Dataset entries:
== == ==
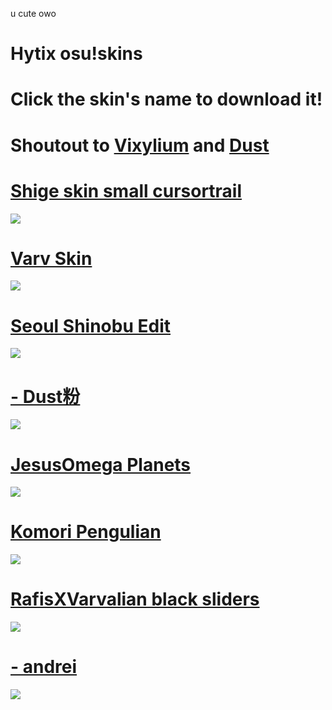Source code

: u cute owo
# Hytix osu!skins

# Click the skin's name to download it!
# Shoutout to [Vixylium](https://osu.ppy.sh/users/12155780) and [Dust](https://twitter.com/Dust_btw)

# [Shige skin small cursortrail](https://shigeskinss.s-ul.eu/csrv6H29)
![](https://camo.githubusercontent.com/469749ae2e3e80defcc4fe99c89f592156bc4f4a/68747470733a2f2f692e696d6775722e636f6d2f524245776470712e706e67)
# [Varv Skin](https://skins.osuck.net/index.php?newsid=1194)
![](https://vixylium.s-ul.eu/uoFxjdWY)
# [Seoul Shinobu Edit](https://skins.osuck.net/index.php?newsid=374)
![](https://vixylium.s-ul.eu/49z5Mfq5)
# [- Dust粉](https://drive.google.com/file/d/1pbIbHjFMbJQhBS-xowM2TziMtsmNVueo/view?usp=sharing)
![](https://cdn.discordapp.com/attachments/729804459315822613/730126673659559986/screenshot236.jpg)

# [JesusOmega Planets](https://drive.google.com/file/d/1UTTcNwhIxzIJbnGQRzhKlw7PCzBh_eDy/view)
![](https://camo.githubusercontent.com/a60802bb604626e016fae397f18551f66799076e/68747470733a2f2f617263686976652e62746d632e6c6976652f696d616765732f706c616e6574732d67616d652e706e67)

# [Komori Pengulian](https://drive.google.com/file/d/12CERChzWeJhmcZrWmJ1TatE5M1XHsXY-/view)
![](https://skins.osuck.net/uploads/posts/2019-08/1565775659_screenshot6287.jpg)

# [RafisXVarvalian black sliders](https://drive.google.com/file/d/1gN_zBhlaXQIFBuOYval-dunJ5aLd1VrS/view)
![](https://osu.ppy.sh/ss/15188337/ce54)

# [- andrei](https://drive.google.com/file/d/1SYHxyp_AyfhFYiZl-dPDOqt8f1Ptvpy8/view)
![](https://osu.ppy.sh/ss/15188334/34ab)
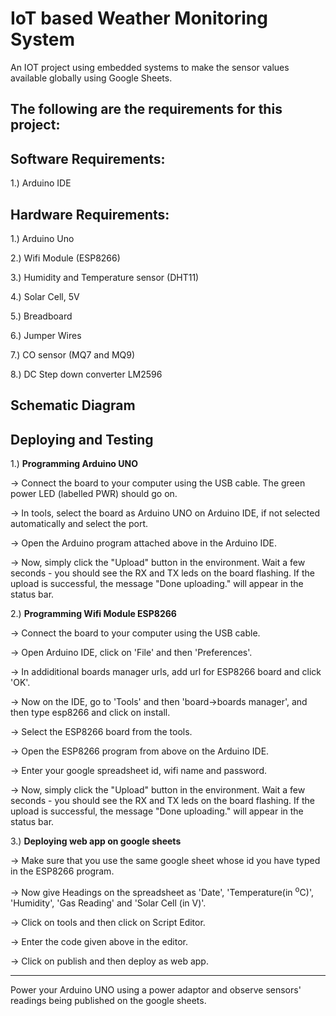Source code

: <h1>IoT based Weather Monitoring System </h1>

An IOT project using embedded systems to make the sensor values available globally using Google Sheets.

<h2>The following are the requirements for this project:</h2>

<h2> Software Requirements: </h2>

1.) Arduino IDE

<h2> Hardware Requirements: </h2>

1.)	 Arduino Uno 

2.)	 Wifi Module (ESP8266)

3.)	 Humidity and Temperature sensor (DHT11)

4.)	 Solar Cell, 5V 

5.)	 Breadboard 

6.)	 Jumper Wires

7.)	 CO sensor (MQ7 and MQ9)

8.)	 DC Step down converter LM2596

<h2> Schematic Diagram </h2> 



<h2> Deploying and Testing </h2>


1.) <b> Programming Arduino UNO </b>

-> Connect the board to your computer using the USB cable. The green power LED (labelled PWR) should go on.

-> In tools, select the board as Arduino UNO on Arduino IDE, if not selected automatically and select the port.

-> Open the Arduino program attached above in the Arduino IDE.

-> Now, simply click the "Upload" button in the environment. Wait a few seconds - you should see the RX and TX leds on the board flashing. If the upload is successful, the message "Done uploading." will appear in the status bar.


2.) <b> Programming Wifi Module ESP8266 </b>

-> Connect the board to your computer using the USB cable.

-> Open Arduino IDE, click on 'File' and then 'Preferences'.

-> In addiditional boards manager urls, add url for ESP8266 board and click 'OK'.

-> Now on the IDE, go to 'Tools' and then 'board->boards manager', and then type esp8266 and click on install.

-> Select the ESP8266 board from the tools.

-> Open the ESP8266 program from above on the Arduino IDE.

-> Enter your google spreadsheet id, wifi name and password. 

-> Now, simply click the "Upload" button in the environment. Wait a few seconds - you should see the RX and TX leds on the board flashing. If the upload is successful, the message "Done uploading." will appear in the status bar.

3.) <b> Deploying web app on google sheets </b>

-> Make sure that you use the same google sheet whose id you have typed in the ESP8266 program.

-> Now give Headings on the spreadsheet as 'Date', 'Temperature(in <sup>o</sup>C)', 'Humidity', 'Gas Reading' and 'Solar Cell (in V)'.

-> Click on tools and then click on Script Editor.

-> Enter the code given above in the editor.

-> Click on publish and then deploy as web app.

<hr>

Power your Arduino UNO using a power adaptor and observe sensors' readings being published on the google sheets. 
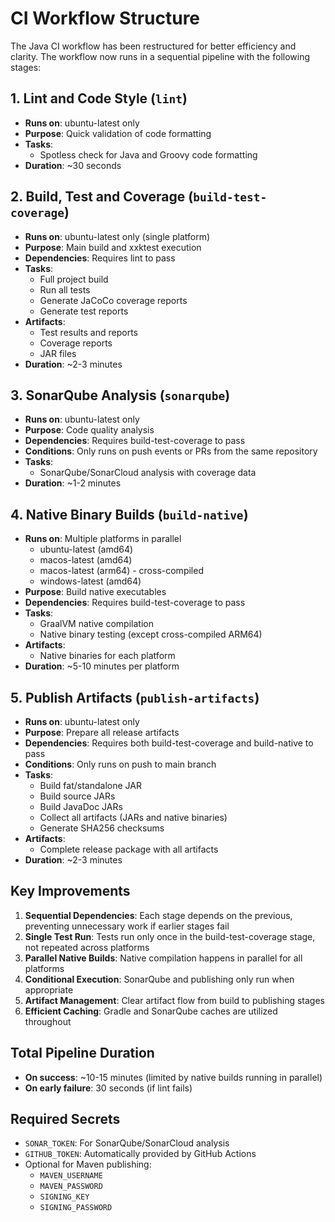 # CI Workflow Structure

The Java CI workflow has been restructured for better efficiency and clarity. The workflow now runs in a sequential pipeline with the following stages:

## 1. Lint and Code Style (`lint`)
- **Runs on**: ubuntu-latest only
- **Purpose**: Quick validation of code formatting
- **Tasks**:
  - Spotless check for Java and Groovy code formatting
- **Duration**: ~30 seconds

## 2. Build, Test and Coverage (`build-test-coverage`)
- **Runs on**: ubuntu-latest only (single platform)
- **Purpose**: Main build and xxktest execution
- **Dependencies**: Requires lint to pass
- **Tasks**:
  - Full project build
  - Run all tests
  - Generate JaCoCo coverage reports
  - Generate test reports
- **Artifacts**:
  - Test results and reports
  - Coverage reports
  - JAR files
- **Duration**: ~2-3 minutes

## 3. SonarQube Analysis (`sonarqube`)
- **Runs on**: ubuntu-latest only
- **Purpose**: Code quality analysis
- **Dependencies**: Requires build-test-coverage to pass
- **Conditions**: Only runs on push events or PRs from the same repository
- **Tasks**:
  - SonarQube/SonarCloud analysis with coverage data
- **Duration**: ~1-2 minutes

## 4. Native Binary Builds (`build-native`)
- **Runs on**: Multiple platforms in parallel
  - ubuntu-latest (amd64)
  - macos-latest (amd64)
  - macos-latest (arm64) - cross-compiled
  - windows-latest (amd64)
- **Purpose**: Build native executables
- **Dependencies**: Requires build-test-coverage to pass
- **Tasks**:
  - GraalVM native compilation
  - Native binary testing (except cross-compiled ARM64)
- **Artifacts**:
  - Native binaries for each platform
- **Duration**: ~5-10 minutes per platform

## 5. Publish Artifacts (`publish-artifacts`)
- **Runs on**: ubuntu-latest only
- **Purpose**: Prepare all release artifacts
- **Dependencies**: Requires both build-test-coverage and build-native to pass
- **Conditions**: Only runs on push to main branch
- **Tasks**:
  - Build fat/standalone JAR
  - Build source JARs
  - Build JavaDoc JARs
  - Collect all artifacts (JARs and native binaries)
  - Generate SHA256 checksums
- **Artifacts**:
  - Complete release package with all artifacts
- **Duration**: ~2-3 minutes

## Key Improvements

1. **Sequential Dependencies**: Each stage depends on the previous, preventing unnecessary work if earlier stages fail
2. **Single Test Run**: Tests run only once in the build-test-coverage stage, not repeated across platforms
3. **Parallel Native Builds**: Native compilation happens in parallel for all platforms
4. **Conditional Execution**: SonarQube and publishing only run when appropriate
5. **Artifact Management**: Clear artifact flow from build to publishing stages
6. **Efficient Caching**: Gradle and SonarQube caches are utilized throughout

## Total Pipeline Duration

- **On success**: ~10-15 minutes (limited by native builds running in parallel)
- **On early failure**: 30 seconds (if lint fails)

## Required Secrets

- `SONAR_TOKEN`: For SonarQube/SonarCloud analysis
- `GITHUB_TOKEN`: Automatically provided by GitHub Actions
- Optional for Maven publishing:
  - `MAVEN_USERNAME`
  - `MAVEN_PASSWORD`
  - `SIGNING_KEY`
  - `SIGNING_PASSWORD`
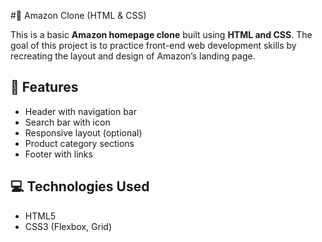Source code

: #🛒 Amazon Clone (HTML & CSS)

This is a basic **Amazon homepage clone** built using **HTML and CSS**. The goal of this project is to practice front-end web development skills by recreating the layout and design of Amazon’s landing page.

## 📌 Features

- Header with navigation bar
- Search bar with icon
- Responsive layout (optional)
- Product category sections
- Footer with links

## 💻 Technologies Used

- HTML5  
- CSS3 (Flexbox, Grid)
== == ==
*Task statement:* Look above for the line with "- Coverage reports"; retype exactly that line, every line after it up to the line with "2. **Single Test", and that line too, nothing else.

*Solution to the problem:*
  - Coverage reports
  - JAR files
- **Duration**: ~2-3 minutes

## 3. SonarQube Analysis (`sonarqube`)
- **Runs on**: ubuntu-latest only
- **Purpose**: Code quality analysis
- **Dependencies**: Requires build-test-coverage to pass
- **Conditions**: Only runs on push events or PRs from the same repository
- **Tasks**:
  - SonarQube/SonarCloud analysis with coverage data
- **Duration**: ~1-2 minutes

## 4. Native Binary Builds (`build-native`)
- **Runs on**: Multiple platforms in parallel
  - ubuntu-latest (amd64)
  - macos-latest (amd64)
  - macos-latest (arm64) - cross-compiled
  - windows-latest (amd64)
- **Purpose**: Build native executables
- **Dependencies**: Requires build-test-coverage to pass
- **Tasks**:
  - GraalVM native compilation
  - Native binary testing (except cross-compiled ARM64)
- **Artifacts**:
  - Native binaries for each platform
- **Duration**: ~5-10 minutes per platform

## 5. Publish Artifacts (`publish-artifacts`)
- **Runs on**: ubuntu-latest only
- **Purpose**: Prepare all release artifacts
- **Dependencies**: Requires both build-test-coverage and build-native to pass
- **Conditions**: Only runs on push to main branch
- **Tasks**:
  - Build fat/standalone JAR
  - Build source JARs
  - Build JavaDoc JARs
  - Collect all artifacts (JARs and native binaries)
  - Generate SHA256 checksums
- **Artifacts**:
  - Complete release package with all artifacts
- **Duration**: ~2-3 minutes

## Key Improvements

1. **Sequential Dependencies**: Each stage depends on the previous, preventing unnecessary work if earlier stages fail
2. **Single Test Run**: Tests run only once in the build-test-coverage stage, not repeated across platforms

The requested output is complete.